The task:
Each line in the records below, from the one that contains "If you recorded" to the one that contains "There's a few", should be reproduced exactly, the first and last included.

Entries supplied:
----------------------------------------

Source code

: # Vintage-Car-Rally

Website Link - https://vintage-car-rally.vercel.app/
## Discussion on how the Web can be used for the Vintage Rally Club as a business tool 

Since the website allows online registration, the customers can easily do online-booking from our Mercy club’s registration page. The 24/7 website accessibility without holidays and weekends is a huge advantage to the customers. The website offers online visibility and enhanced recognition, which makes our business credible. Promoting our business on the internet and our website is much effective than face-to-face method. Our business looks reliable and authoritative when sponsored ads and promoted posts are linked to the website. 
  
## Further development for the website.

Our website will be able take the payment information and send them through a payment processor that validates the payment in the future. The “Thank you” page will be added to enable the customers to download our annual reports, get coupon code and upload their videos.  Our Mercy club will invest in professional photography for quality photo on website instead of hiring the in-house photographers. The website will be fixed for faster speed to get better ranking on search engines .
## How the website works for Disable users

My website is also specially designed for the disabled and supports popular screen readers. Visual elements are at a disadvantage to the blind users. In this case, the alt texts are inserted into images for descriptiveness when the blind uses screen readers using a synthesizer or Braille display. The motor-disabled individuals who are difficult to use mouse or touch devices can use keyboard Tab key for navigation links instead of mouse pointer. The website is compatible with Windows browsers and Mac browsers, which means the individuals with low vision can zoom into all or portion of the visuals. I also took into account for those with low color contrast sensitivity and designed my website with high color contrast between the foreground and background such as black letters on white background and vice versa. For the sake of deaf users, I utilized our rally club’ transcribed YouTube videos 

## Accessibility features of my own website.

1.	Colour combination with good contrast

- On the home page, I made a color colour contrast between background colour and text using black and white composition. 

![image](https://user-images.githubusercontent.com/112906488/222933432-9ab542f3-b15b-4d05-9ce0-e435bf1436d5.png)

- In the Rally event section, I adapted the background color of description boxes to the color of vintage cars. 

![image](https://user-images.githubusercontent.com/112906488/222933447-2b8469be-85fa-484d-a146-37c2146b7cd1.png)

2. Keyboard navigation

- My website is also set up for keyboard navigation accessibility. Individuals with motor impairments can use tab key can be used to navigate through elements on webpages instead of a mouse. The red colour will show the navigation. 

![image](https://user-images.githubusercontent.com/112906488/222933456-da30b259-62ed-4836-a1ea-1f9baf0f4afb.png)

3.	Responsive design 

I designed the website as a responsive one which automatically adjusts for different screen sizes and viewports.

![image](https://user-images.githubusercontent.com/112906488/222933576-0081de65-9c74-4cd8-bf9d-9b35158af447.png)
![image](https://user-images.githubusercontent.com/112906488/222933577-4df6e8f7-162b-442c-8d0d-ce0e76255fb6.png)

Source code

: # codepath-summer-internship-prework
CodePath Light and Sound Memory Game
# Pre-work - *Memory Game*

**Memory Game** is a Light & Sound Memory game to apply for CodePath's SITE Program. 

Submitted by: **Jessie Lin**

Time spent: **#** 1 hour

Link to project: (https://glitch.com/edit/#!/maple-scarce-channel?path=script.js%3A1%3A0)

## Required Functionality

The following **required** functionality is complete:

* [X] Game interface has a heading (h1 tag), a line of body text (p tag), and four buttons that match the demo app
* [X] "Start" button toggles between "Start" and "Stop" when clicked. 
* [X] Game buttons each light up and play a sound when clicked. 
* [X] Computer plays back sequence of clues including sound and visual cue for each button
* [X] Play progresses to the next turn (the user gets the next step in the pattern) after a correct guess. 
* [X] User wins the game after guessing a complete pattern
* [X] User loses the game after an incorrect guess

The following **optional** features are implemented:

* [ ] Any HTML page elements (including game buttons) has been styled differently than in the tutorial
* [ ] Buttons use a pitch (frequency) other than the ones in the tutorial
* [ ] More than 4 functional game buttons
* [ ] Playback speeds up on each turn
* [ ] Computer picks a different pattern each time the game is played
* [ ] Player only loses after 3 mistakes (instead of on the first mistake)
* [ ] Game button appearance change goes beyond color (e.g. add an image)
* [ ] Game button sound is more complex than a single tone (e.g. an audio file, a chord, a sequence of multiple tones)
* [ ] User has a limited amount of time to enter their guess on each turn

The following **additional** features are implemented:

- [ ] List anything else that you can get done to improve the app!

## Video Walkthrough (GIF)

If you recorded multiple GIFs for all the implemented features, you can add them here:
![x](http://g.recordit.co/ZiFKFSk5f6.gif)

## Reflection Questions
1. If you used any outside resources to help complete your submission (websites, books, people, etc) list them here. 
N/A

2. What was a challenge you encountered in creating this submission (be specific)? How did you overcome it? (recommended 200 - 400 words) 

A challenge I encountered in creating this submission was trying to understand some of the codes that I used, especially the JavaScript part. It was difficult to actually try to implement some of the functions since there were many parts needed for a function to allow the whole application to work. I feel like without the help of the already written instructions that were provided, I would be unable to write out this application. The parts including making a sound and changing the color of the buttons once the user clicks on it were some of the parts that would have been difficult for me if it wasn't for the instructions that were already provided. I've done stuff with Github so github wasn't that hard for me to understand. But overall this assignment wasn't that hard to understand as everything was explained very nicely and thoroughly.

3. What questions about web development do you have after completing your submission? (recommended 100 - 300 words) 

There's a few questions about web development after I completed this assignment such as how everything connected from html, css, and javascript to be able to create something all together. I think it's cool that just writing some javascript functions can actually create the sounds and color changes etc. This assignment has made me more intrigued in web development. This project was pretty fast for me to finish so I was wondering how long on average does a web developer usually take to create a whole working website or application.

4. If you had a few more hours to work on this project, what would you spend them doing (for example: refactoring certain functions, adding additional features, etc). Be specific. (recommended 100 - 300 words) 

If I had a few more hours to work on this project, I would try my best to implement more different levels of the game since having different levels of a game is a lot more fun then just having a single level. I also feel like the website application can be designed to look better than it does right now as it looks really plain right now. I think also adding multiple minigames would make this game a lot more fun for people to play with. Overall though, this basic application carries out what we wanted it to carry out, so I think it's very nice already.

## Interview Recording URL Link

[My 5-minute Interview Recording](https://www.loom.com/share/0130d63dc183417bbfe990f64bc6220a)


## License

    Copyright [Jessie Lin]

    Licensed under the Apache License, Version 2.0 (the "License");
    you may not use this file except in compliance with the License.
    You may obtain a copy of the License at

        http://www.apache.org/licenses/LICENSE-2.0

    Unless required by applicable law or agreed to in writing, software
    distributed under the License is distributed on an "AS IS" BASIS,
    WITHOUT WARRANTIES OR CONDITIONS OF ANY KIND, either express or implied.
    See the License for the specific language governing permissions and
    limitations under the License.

----------------------------------------

Answer box:
If you recorded multiple GIFs for all the implemented features, you can add them here:
![x](http://g.recordit.co/ZiFKFSk5f6.gif)

## Reflection Questions
1. If you used any outside resources to help complete your submission (websites, books, people, etc) list them here. 
N/A

2. What was a challenge you encountered in creating this submission (be specific)? How did you overcome it? (recommended 200 - 400 words) 

A challenge I encountered in creating this submission was trying to understand some of the codes that I used, especially the JavaScript part. It was difficult to actually try to implement some of the functions since there were many parts needed for a function to allow the whole application to work. I feel like without the help of the already written instructions that were provided, I would be unable to write out this application. The parts including making a sound and changing the color of the buttons once the user clicks on it were some of the parts that would have been difficult for me if it wasn't for the instructions that were already provided. I've done stuff with Github so github wasn't that hard for me to understand. But overall this assignment wasn't that hard to understand as everything was explained very nicely and thoroughly.

3. What questions about web development do you have after completing your submission? (recommended 100 - 300 words) 

There's a few questions about web development after I completed this assignment such as how everything connected from html, css, and javascript to be able to create something all together. I think it's cool that just writing some javascript functions can actually create the sounds and color changes etc. This assignment has made me more intrigued in web development. This project was pretty fast for me to finish so I was wondering how long on average does a web developer usually take to create a whole working website or application.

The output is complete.